- **What you have to do**: Could you report every line from the entries that includes the word "tensor"?

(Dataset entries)
((
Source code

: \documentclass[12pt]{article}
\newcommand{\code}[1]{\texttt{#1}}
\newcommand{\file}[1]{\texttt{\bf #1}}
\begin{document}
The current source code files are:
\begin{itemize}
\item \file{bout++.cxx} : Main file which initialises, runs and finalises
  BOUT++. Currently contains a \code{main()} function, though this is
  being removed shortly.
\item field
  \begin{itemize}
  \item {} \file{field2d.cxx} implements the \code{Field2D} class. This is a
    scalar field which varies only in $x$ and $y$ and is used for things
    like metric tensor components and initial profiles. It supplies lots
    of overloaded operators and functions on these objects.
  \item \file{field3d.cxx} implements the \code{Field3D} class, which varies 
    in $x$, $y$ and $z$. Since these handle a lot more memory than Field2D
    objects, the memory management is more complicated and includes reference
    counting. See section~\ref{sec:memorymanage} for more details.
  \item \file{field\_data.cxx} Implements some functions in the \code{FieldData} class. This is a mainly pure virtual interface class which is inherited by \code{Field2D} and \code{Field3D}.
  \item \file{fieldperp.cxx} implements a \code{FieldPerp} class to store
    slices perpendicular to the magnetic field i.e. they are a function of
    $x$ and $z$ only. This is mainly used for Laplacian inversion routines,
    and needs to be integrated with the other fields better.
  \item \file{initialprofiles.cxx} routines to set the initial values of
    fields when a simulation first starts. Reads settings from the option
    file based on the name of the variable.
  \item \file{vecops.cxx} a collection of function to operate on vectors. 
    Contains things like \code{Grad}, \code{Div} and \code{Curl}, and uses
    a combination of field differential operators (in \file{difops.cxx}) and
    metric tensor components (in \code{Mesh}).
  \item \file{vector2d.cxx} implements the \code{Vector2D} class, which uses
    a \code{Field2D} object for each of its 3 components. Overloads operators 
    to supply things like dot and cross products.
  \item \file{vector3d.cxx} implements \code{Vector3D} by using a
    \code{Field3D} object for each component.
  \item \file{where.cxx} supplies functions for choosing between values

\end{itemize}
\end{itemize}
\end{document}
))
- **Response box**:
    like metric tensor components and initial profiles. It supplies lots
    metric tensor components (in \code{Mesh}).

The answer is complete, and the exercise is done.